- _Exercise prompt_
Filter the entries below, keeping every line that has the word "decrease".

***

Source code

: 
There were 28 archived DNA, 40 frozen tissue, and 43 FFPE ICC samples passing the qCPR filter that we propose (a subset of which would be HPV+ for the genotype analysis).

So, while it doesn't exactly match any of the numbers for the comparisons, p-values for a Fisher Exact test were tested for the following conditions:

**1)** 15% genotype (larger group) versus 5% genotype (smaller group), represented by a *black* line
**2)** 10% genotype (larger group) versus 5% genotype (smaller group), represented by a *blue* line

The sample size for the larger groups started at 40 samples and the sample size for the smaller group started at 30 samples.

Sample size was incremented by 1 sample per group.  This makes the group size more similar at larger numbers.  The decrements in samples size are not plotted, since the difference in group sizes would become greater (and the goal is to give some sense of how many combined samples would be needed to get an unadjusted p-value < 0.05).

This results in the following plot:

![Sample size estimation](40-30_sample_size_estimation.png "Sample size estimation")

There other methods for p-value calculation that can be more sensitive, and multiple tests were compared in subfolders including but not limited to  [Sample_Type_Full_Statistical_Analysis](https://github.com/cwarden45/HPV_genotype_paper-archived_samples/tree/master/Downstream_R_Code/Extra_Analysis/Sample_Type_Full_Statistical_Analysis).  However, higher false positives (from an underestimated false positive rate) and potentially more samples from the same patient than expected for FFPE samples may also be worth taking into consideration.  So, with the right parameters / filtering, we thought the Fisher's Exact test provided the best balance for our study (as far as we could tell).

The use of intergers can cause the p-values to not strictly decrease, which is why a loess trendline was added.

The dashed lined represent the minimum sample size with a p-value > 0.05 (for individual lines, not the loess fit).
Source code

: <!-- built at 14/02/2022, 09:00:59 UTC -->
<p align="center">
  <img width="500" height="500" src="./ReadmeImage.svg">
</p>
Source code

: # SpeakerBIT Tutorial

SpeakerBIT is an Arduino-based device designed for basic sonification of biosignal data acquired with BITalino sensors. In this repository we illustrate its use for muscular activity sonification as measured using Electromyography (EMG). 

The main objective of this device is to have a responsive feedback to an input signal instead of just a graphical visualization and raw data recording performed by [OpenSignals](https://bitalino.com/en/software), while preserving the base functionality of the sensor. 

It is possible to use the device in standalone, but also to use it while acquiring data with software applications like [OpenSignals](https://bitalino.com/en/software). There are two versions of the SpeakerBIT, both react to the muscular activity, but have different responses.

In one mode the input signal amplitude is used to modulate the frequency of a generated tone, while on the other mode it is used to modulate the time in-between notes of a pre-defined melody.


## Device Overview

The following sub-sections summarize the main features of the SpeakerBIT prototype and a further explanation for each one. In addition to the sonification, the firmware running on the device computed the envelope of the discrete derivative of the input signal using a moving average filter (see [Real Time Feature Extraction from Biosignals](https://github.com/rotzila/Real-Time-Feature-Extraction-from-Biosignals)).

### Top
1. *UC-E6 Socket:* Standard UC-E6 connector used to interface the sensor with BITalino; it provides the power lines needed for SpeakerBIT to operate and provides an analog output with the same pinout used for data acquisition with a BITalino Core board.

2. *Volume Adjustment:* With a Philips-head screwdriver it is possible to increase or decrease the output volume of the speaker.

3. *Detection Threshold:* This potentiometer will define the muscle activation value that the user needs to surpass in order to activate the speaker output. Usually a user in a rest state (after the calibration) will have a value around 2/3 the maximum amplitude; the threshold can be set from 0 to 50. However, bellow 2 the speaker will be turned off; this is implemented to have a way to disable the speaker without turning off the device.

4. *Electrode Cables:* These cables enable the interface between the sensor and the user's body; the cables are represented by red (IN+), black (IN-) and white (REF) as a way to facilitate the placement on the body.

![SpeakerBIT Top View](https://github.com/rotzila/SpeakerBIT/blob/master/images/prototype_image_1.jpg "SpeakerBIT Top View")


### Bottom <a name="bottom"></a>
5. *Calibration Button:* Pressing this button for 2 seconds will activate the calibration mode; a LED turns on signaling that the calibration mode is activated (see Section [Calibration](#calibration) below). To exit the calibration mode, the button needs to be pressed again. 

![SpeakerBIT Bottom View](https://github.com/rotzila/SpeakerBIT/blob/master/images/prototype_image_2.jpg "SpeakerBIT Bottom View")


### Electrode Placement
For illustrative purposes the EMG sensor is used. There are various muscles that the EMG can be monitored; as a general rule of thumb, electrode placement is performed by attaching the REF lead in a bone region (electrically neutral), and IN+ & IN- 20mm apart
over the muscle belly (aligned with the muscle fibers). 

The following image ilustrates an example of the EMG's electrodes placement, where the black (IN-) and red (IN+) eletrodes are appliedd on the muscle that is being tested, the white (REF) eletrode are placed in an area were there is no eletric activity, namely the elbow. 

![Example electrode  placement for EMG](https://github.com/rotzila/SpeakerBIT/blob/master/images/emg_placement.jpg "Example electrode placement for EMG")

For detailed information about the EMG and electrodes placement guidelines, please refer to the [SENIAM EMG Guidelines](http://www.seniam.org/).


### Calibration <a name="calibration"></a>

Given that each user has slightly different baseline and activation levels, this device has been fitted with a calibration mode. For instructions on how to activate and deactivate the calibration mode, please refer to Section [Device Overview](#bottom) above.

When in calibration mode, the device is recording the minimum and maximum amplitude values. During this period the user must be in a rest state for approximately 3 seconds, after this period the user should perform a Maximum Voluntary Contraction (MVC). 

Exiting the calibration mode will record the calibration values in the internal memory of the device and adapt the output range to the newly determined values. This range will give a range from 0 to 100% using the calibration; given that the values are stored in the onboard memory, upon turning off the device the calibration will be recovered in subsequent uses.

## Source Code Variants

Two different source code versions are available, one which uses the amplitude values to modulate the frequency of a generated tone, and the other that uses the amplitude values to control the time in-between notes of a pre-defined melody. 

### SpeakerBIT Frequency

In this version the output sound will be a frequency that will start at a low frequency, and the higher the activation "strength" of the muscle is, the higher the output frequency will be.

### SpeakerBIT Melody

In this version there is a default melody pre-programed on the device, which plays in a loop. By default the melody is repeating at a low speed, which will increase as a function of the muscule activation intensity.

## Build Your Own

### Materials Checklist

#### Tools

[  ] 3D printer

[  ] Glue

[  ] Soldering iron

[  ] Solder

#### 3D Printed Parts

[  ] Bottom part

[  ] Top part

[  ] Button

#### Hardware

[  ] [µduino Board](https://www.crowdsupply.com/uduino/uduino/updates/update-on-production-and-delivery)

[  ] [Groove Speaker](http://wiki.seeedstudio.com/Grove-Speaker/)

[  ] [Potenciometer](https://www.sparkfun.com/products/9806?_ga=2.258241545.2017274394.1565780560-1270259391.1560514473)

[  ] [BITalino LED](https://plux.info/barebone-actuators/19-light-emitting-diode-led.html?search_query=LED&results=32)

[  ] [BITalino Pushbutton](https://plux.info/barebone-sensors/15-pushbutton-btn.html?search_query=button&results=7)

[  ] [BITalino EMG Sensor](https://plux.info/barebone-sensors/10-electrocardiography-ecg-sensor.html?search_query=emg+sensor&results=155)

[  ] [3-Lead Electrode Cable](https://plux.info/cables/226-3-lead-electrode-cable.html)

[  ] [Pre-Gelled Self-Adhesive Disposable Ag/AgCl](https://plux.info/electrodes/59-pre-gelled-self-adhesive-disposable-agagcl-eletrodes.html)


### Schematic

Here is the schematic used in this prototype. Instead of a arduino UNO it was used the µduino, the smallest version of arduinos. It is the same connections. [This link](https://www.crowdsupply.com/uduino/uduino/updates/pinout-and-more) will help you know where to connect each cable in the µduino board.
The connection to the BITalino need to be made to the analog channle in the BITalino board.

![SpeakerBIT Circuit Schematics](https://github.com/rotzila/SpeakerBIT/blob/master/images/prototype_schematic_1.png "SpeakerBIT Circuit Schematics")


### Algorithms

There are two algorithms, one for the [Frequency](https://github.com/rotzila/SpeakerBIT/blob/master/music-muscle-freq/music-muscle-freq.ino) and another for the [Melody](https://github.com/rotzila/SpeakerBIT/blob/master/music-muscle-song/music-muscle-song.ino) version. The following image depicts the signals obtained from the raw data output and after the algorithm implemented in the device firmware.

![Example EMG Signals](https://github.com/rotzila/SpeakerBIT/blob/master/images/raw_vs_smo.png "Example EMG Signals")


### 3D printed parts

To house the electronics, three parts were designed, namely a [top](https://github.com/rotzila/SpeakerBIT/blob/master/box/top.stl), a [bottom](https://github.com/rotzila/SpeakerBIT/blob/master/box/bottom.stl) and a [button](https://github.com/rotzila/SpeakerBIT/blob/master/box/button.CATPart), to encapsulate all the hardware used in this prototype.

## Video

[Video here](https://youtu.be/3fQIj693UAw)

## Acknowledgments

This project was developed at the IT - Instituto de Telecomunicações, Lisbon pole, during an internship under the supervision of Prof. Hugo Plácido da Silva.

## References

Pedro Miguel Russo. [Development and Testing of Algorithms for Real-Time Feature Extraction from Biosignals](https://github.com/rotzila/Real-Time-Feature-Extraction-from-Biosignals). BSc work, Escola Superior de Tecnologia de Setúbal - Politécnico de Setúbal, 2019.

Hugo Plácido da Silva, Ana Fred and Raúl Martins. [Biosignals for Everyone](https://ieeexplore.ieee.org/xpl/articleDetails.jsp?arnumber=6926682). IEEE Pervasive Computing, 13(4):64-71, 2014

***

- _Exercise answer_
The use of intergers can cause the p-values to not strictly decrease, which is why a loess trendline was added.
2. *Volume Adjustment:* With a Philips-head screwdriver it is possible to increase or decrease the output volume of the speaker.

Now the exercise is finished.